* **How to complete this task**: Line by line, set down the following material again exactly.
#### Records shown
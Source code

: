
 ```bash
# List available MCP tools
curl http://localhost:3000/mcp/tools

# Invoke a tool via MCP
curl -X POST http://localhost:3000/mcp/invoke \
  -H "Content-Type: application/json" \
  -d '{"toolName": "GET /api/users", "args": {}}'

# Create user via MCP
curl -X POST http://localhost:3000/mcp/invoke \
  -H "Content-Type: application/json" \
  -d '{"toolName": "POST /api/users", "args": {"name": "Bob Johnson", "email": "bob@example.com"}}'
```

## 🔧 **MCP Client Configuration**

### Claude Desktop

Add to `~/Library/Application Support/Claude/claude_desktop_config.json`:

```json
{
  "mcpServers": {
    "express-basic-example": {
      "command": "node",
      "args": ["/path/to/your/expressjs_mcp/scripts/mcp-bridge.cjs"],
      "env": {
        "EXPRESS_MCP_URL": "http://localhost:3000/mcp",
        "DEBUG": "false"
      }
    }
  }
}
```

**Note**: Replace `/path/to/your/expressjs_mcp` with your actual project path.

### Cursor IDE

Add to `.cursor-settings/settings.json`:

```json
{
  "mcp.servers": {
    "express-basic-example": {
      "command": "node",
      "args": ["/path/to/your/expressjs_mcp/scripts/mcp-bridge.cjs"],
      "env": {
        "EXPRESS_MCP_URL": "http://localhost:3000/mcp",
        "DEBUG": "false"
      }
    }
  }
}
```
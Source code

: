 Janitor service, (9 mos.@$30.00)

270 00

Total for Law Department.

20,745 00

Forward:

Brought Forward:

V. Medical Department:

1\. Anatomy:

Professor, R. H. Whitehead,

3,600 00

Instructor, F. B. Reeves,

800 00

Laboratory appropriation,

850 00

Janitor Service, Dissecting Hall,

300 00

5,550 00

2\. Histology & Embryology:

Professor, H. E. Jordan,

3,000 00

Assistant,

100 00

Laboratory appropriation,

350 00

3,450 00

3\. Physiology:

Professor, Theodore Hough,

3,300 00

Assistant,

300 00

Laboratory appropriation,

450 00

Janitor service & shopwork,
########
* **Exercise answer**:
Source code

:
 ```bash
# List available MCP tools
curl http://localhost:3000/mcp/tools

# Invoke a tool via MCP
curl -X POST http://localhost:3000/mcp/invoke \
  -H "Content-Type: application/json" \
  -d '{"toolName": "GET /api/users", "args": {}}'

# Create user via MCP
curl -X POST http://localhost:3000/mcp/invoke \
  -H "Content-Type: application/json" \
  -d '{"toolName": "POST /api/users", "args": {"name": "Bob Johnson", "email": "bob@example.com"}}'
```

## 🔧 **MCP Client Configuration**

### Claude Desktop

Add to `~/Library/Application Support/Claude/claude_desktop_config.json`:

```json
{
  "mcpServers": {
    "express-basic-example": {
      "command": "node",
      "args": ["/path/to/your/expressjs_mcp/scripts/mcp-bridge.cjs"],
      "env": {
        "EXPRESS_MCP_URL": "http://localhost:3000/mcp",
        "DEBUG": "false"
      }
    }
  }
}
```

**Note**: Replace `/path/to/your/expressjs_mcp` with your actual project path.

### Cursor IDE

Add to `.cursor-settings/settings.json`:

```json
{
  "mcp.servers": {
    "express-basic-example": {
      "command": "node",
      "args": ["/path/to/your/expressjs_mcp/scripts/mcp-bridge.cjs"],
      "env": {
        "EXPRESS_MCP_URL": "http://localhost:3000/mcp",
        "DEBUG": "false"
      }
    }
  }
}
```
Source code

: Janitor service, (9 mos.@$30.00)

270 00

Total for Law Department.

20,745 00

Forward:

Brought Forward:

V. Medical Department:

1\. Anatomy:

Professor, R. H. Whitehead,

3,600 00

Instructor, F. B. Reeves,

800 00

Laboratory appropriation,

850 00

Janitor Service, Dissecting Hall,

300 00

5,550 00

2\. Histology & Embryology:

Professor, H. E. Jordan,

3,000 00

Assistant,

100 00

Laboratory appropriation,

350 00

3,450 00

3\. Physiology:

Professor, Theodore Hough,

3,300 00

Assistant,

300 00

Laboratory appropriation,

450 00

Janitor service & shopwork,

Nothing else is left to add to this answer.